Legal Literacy - This article explains about Nominee Arrangement in Cooperative Asset Ownership

Cooperative Business Entity

A cooperative is a form of legal entity as its existence is recognized through Law No. 25/1992 concerning Cooperatives as last amended by Law No. 6/2023 concerning the Stipulation of PERPPU No. 2 of 2022 concerning Job Creation into Law (Cooperative Law). In business activities, the Cooperative business entity is often underestimated by business actors. This is because business actors are more inclined to choose the Limited Liability Company (PT) business entity over Cooperatives.

One of the consequences of recognizing a Cooperative as a legal entity is that it has its own assets (wealth) which means that these assets are separate from the assets of the founders or administrators or members. In line with the statement made by the author, juridically this is in accordance with the formulation of Article 1 number 26 of the Regulation of the Minister of Cooperatives and Small and Medium Enterprises No. 8 of 2023 concerning Savings and Loans by Cooperatives (PMKUKM No. 8/2023) which states that, “assets is property which owned and managed Cooperative to carry out business operations in the form of current and/or fixed assets."

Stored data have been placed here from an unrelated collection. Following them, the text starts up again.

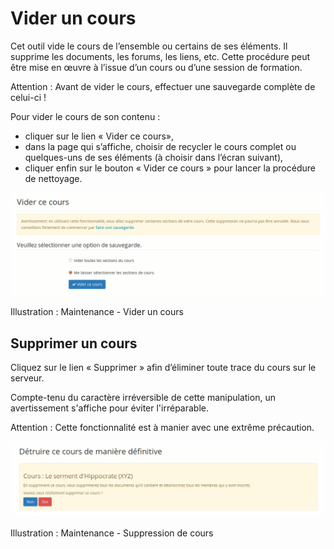 # Vider un cours

Cet outil vide le cours de l’ensemble ou certains de ses éléments. Il supprime les documents, les forums, les liens, etc. Cette procédure peut être mise en œuvre à l’issue d’un cours ou d’une session de formation.

Attention : Avant de vider le cours, effectuer une sauvegarde complète de celui-ci !

Pour vider le cours de son contenu :

* cliquer sur le lien « Vider ce cours»,
* dans la page qui s’affiche, choisir de recycler le cours complet ou quelques-uns de ses éléments \(à choisir dans l’écran suivant\),
* cliquer enfin sur le bouton « Vider ce cours » pour lancer la procédure de nettoyage.

![](../../.gitbook/assets/image274%20%281%29.png)

Illustration : Maintenance - Vider un cours

## Supprimer un cours <a id="supprimer-un-cours"></a>

Cliquez sur le lien « Supprimer » afin d’éliminer toute trace du cours sur le serveur.

Compte-tenu du caractère irréversible de cette manipulation, un avertissement s'affiche pour éviter l'irréparable.

Attention : Cette fonctionnalité est à manier avec une extrême précaution.

![](../../.gitbook/assets/image275%20%281%29.png)

Illustration : Maintenance - Suppression de cours

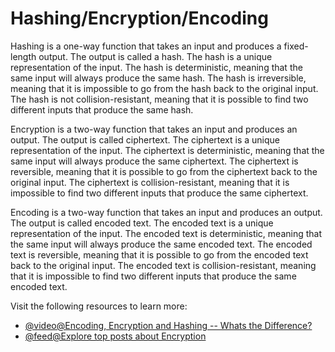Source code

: # Hashing/Encryption/Encoding

Hashing is a one-way function that takes an input and produces a fixed-length output. The output is called a hash. The hash is a unique representation of the input. The hash is deterministic, meaning that the same input will always produce the same hash. The hash is irreversible, meaning that it is impossible to go from the hash back to the original input. The hash is not collision-resistant, meaning that it is possible to find two different inputs that produce the same hash.

Encryption is a two-way function that takes an input and produces an output. The output is called ciphertext. The ciphertext is a unique representation of the input. The ciphertext is deterministic, meaning that the same input will always produce the same ciphertext. The ciphertext is reversible, meaning that it is possible to go from the ciphertext back to the original input. The ciphertext is collision-resistant, meaning that it is impossible to find two different inputs that produce the same ciphertext.

Encoding is a two-way function that takes an input and produces an output. The output is called encoded text. The encoded text is a unique representation of the input. The encoded text is deterministic, meaning that the same input will always produce the same encoded text. The encoded text is reversible, meaning that it is possible to go from the encoded text back to the original input. The encoded text is collision-resistant, meaning that it is impossible to find two different inputs that produce the same encoded text.

Visit the following resources to learn more:

- [@video@Encoding, Encryption and Hashing -- Whats the Difference?](https://www.youtube.com/watch?v=-bAnBzvMLig)
- [@feed@Explore top posts about Encryption](https://app.daily.dev/tags/encryption?ref=roadmapsh)
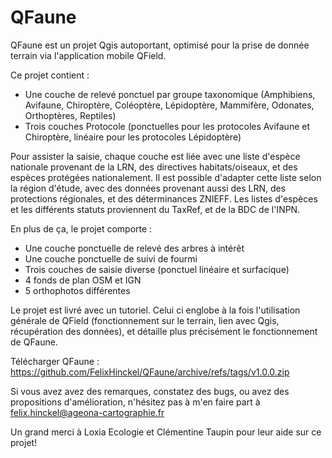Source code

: # QFaune
QFaune est un projet Qgis autoportant, optimisé pour la prise de donnée terrain via l'application mobile QField.

Ce projet contient :

- Une couche de relevé ponctuel par groupe taxonomique (Amphibiens, Avifaune, Chiroptère, Coléoptère, Lépidoptère, Mammifère, Odonates, Orthoptères, Reptiles)
- Trois couches Protocole (ponctuelles pour les protocoles Avifaune et Chiroptère, linéaire pour les protocoles Lépidoptère)


Pour assister la saisie, chaque couche est liée avec une liste d'espèce nationale provenant de la LRN, des directives habitats/oiseaux, et des espèces protégées nationalement. Il est possible d'adapter cette liste selon la région d'étude, avec des données provenant aussi des LRN, des protections régionales, et des déterminances ZNIEFF. Les listes d'espèces et les différents statuts proviennent du TaxRef, et de la BDC de l'INPN.

En plus de ça, le projet comporte : 

- Une couche ponctuelle de relevé des arbres à intérêt
- Une couche ponctuelle de suivi de fourmi
- Trois couches de saisie diverse (ponctuel linéaire et surfacique)
- 4 fonds de plan OSM et IGN
- 5 orthophotos différentes

Le projet est livré avec un tutoriel. Celui ci englobe à la fois l'utilisation générale de QField (fonctionnement sur le terrain, lien avec Qgis, récupération des données), et détaille plus précisément le fonctionnement de QFaune.

Télécharger QFaune :
https://github.com/FelixHinckel/QFaune/archive/refs/tags/v1.0.0.zip

Si vous avez avez des remarques, constatez des bugs, ou avez des propositions d'amélioration, n'hésitez pas à m'en faire part à felix.hinckel@ageona-cartographie.fr

Un grand merci à Loxia Ecologie et Clémentine Taupin pour leur aide sur ce projet!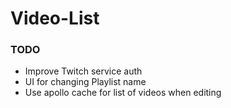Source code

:# Video-List

### TODO

 - Improve Twitch service auth
 - UI for changing Playlist name
 - Use apollo cache for list of videos when editing
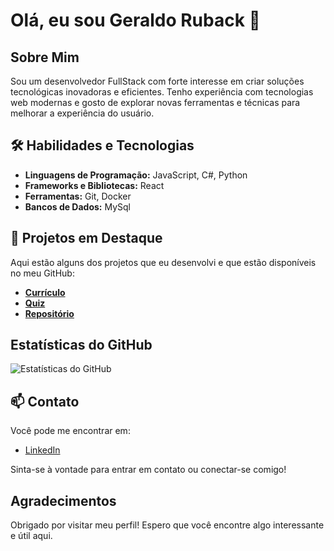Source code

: # Olá, eu sou Geraldo Ruback 👋

## Sobre Mim

Sou um desenvolvedor FullStack com forte interesse em criar soluções tecnológicas inovadoras e eficientes. Tenho experiência com tecnologias web modernas e gosto de explorar novas ferramentas e técnicas para melhorar a experiência do usuário.

## 🛠️ Habilidades e Tecnologias

- **Linguagens de Programação:** JavaScript, C#, Python
- **Frameworks e Bibliotecas:** React
- **Ferramentas:** Git, Docker
- **Bancos de Dados:** MySql

## 🌟 Projetos em Destaque

Aqui estão alguns dos projetos que eu desenvolvi e que estão disponíveis no meu GitHub:

- **[Currículo](https://github.com/GeraldoRuback/react_sass)**
- **[Quiz](https://github.com/GeraldoRuback/quiz/tree/main/quiz)**
- **[Repositório](https://github.com/GeraldoRuback?tab=repositories)**

## Estatísticas do GitHub

![Estatísticas do GitHub](https://github-readme-stats.vercel.app/api?username=GeraldoRuback&show_icons=true&count_private=true&hide=prs)

## 📫 Contato

Você pode me encontrar em:

- [LinkedIn](https://www.linkedin.com/in/geraldoruback/)

Sinta-se à vontade para entrar em contato ou conectar-se comigo!

## Agradecimentos

Obrigado por visitar meu perfil! Espero que você encontre algo interessante e útil aqui.
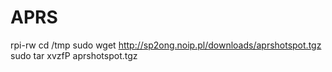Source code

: # APRS
rpi-rw
cd /tmp
sudo wget http://sp2ong.noip.pl/downloads/aprshotspot.tgz
sudo tar xvzfP aprshotspot.tgz
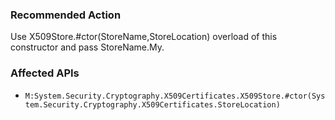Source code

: ### Recommended Action
Use X509Store.#ctor(StoreName,StoreLocation) overload of this constructor and pass StoreName.My.

### Affected APIs
* `M:System.Security.Cryptography.X509Certificates.X509Store.#ctor(System.Security.Cryptography.X509Certificates.StoreLocation)`
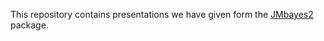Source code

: This repository contains presentations we have given form the [JMbayes2](https://drizopoulos.github.io/JMbayes2/) package.
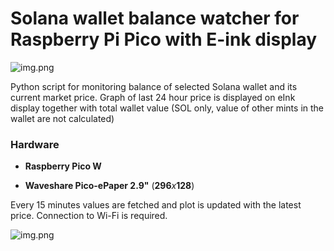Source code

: # Solana wallet balance watcher for Raspberry Pi Pico with E-ink display

![img.png](images/img1.png)

Python script for monitoring balance of selected Solana wallet and its current market price. Graph of last 24 hour price is displayed on eInk display together with total wallet value (SOL only, value of other mints in the wallet are not calculated)

### Hardware

- **Raspberry Pico W**

- **Waveshare Pico-ePaper 2.9"** (**296***x***128**)

Every 15 minutes values are fetched and plot is updated with the latest price. Connection to Wi-Fi is required.

![img.png](images/img2.png)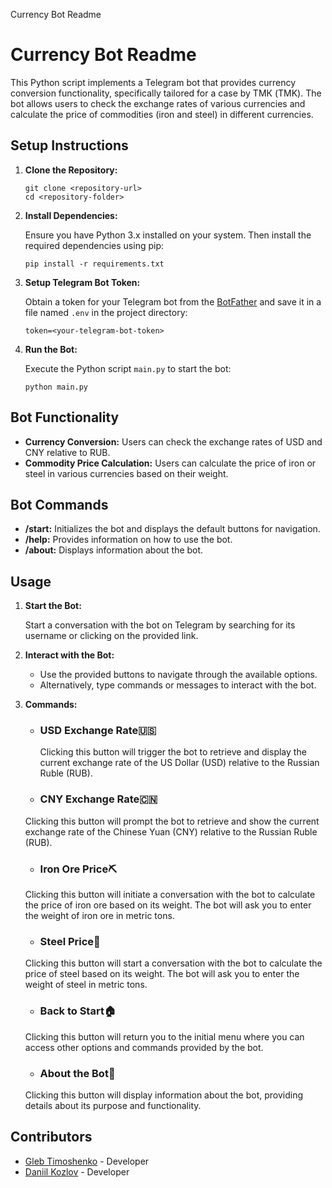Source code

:   Currency Bot Readme

Currency Bot Readme
===================

This Python script implements a Telegram bot that provides currency conversion functionality, specifically tailored for a case by ТМК (TMK). The bot allows users to check the exchange rates of various currencies and calculate the price of commodities (iron and steel) in different currencies.

Setup Instructions
------------------

1.  **Clone the Repository:**
    
        git clone <repository-url>
        cd <repository-folder>
                    
    
2.  **Install Dependencies:**
    
    Ensure you have Python 3.x installed on your system. Then install the required dependencies using pip:
    
        pip install -r requirements.txt
                    
    
3.  **Setup Telegram Bot Token:**
    
    Obtain a token for your Telegram bot from the [BotFather](https://core.telegram.org/bots#6-botfather) and save it in a file named `.env` in the project directory:
    
        token=<your-telegram-bot-token>
                    
    
4.  **Run the Bot:**
    
    Execute the Python script `main.py` to start the bot:
    
        python main.py
                    
    

Bot Functionality
-----------------

*   **Currency Conversion:** Users can check the exchange rates of USD and CNY relative to RUB.
*   **Commodity Price Calculation:** Users can calculate the price of iron or steel in various currencies based on their weight.

Bot Commands
------------

*   **/start:** Initializes the bot and displays the default buttons for navigation.
*   **/help:** Provides information on how to use the bot.
*   **/about:** Displays information about the bot.

Usage
-----

1.  **Start the Bot:**
    
    Start a conversation with the bot on Telegram by searching for its username or clicking on the provided link.
    
2.  **Interact with the Bot:**
    *   Use the provided buttons to navigate through the available options.
    *   Alternatively, type commands or messages to interact with the bot.
3. **Commands:**

    * ### USD Exchange Rate🇺🇸
    
      Clicking this button will trigger the bot to retrieve and display the current exchange rate of the US Dollar (USD) relative to the Russian Ruble (RUB).
    
    * ### CNY Exchange Rate🇨🇳
    
    Clicking this button will prompt the bot to retrieve and show the current exchange rate of the Chinese Yuan (CNY) relative to the Russian Ruble (RUB).
    
    * ### Iron Ore Price⛏️
    
    Clicking this button will initiate a conversation with the bot to calculate the price of iron ore based on its weight. The bot will ask you to enter the weight of iron ore in metric tons.
    
    * ### Steel Price👷
    
    Clicking this button will start a conversation with the bot to calculate the price of steel based on its weight. The bot will ask you to enter the weight of steel in metric tons.
    
    * ### Back to Start🏠
    
    Clicking this button will return you to the initial menu where you can access other options and commands provided by the bot.
    
    * ### About the Bot🤖
    
    Clicking this button will display information about the bot, providing details about its purpose and functionality.


Contributors
------------

*   [Gleb Timoshenko](https://github.com/GTimoshenko) - Developer
*   [Daniil Kozlov](https://github.com/SenyaPevko) - Developer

The phrase “fixed assets” in Article a quo is interpreted to mean that fixed assets are also defined as assets in the form of immovable property that, according to their nature and form, do not change. One example of immovable property is land. The consideration is that this is in accordance with the basic rules applicable in the Roman legal system, which has established land as immovable property (Herlien Budiono, 2016: 228).

Based on the provisions of Article 22 paragraph (7) letter a of PMKUKM No. 8/2023 jo. SE Deputy for Cooperatives No. 06/2022 concerning the Obligation to Record Cooperative Assets has imposed an obligation on Cooperatives to record assets owned by the Cooperative in the name of the Cooperative legal entity. Judging from the nature of the norm, the rule on the obligation to record Cooperative assets is categorized as an imperative regulation (dwingend recht).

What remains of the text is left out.